WORK TO BE COMPLETED:
Write each line out a second time, exactly as shown below.

*** Begin section ***

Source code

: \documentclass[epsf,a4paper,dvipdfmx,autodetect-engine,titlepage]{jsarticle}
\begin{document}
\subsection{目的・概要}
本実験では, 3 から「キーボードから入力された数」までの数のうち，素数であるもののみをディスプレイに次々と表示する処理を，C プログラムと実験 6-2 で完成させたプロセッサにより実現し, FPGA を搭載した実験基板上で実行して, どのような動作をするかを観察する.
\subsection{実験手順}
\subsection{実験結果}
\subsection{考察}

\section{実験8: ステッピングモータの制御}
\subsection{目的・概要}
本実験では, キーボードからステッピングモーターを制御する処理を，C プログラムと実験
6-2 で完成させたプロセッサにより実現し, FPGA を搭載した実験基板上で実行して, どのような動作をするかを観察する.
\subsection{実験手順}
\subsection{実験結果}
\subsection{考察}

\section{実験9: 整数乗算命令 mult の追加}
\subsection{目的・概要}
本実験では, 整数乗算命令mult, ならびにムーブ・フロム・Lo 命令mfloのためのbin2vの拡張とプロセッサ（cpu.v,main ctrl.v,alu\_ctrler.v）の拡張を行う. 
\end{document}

*** End section ***

ANSWER TO THE EXERCISE:
Source code

: \documentclass[epsf,a4paper,dvipdfmx,autodetect-engine,titlepage]{jsarticle}
\begin{document}
\subsection{目的・概要}
本実験では, 3 から「キーボードから入力された数」までの数のうち，素数であるもののみをディスプレイに次々と表示する処理を，C プログラムと実験 6-2 で完成させたプロセッサにより実現し, FPGA を搭載した実験基板上で実行して, どのような動作をするかを観察する.
\subsection{実験手順}
\subsection{実験結果}
\subsection{考察}

\section{実験8: ステッピングモータの制御}
\subsection{目的・概要}
本実験では, キーボードからステッピングモーターを制御する処理を，C プログラムと実験
6-2 で完成させたプロセッサにより実現し, FPGA を搭載した実験基板上で実行して, どのような動作をするかを観察する.
\subsection{実験手順}
\subsection{実験結果}
\subsection{考察}

\section{実験9: 整数乗算命令 mult の追加}
\subsection{目的・概要}
本実験では, 整数乗算命令mult, ならびにムーブ・フロム・Lo 命令mfloのためのbin2vの拡張とプロセッサ（cpu.v,main ctrl.v,alu\_ctrler.v）の拡張を行う. 
\end{document}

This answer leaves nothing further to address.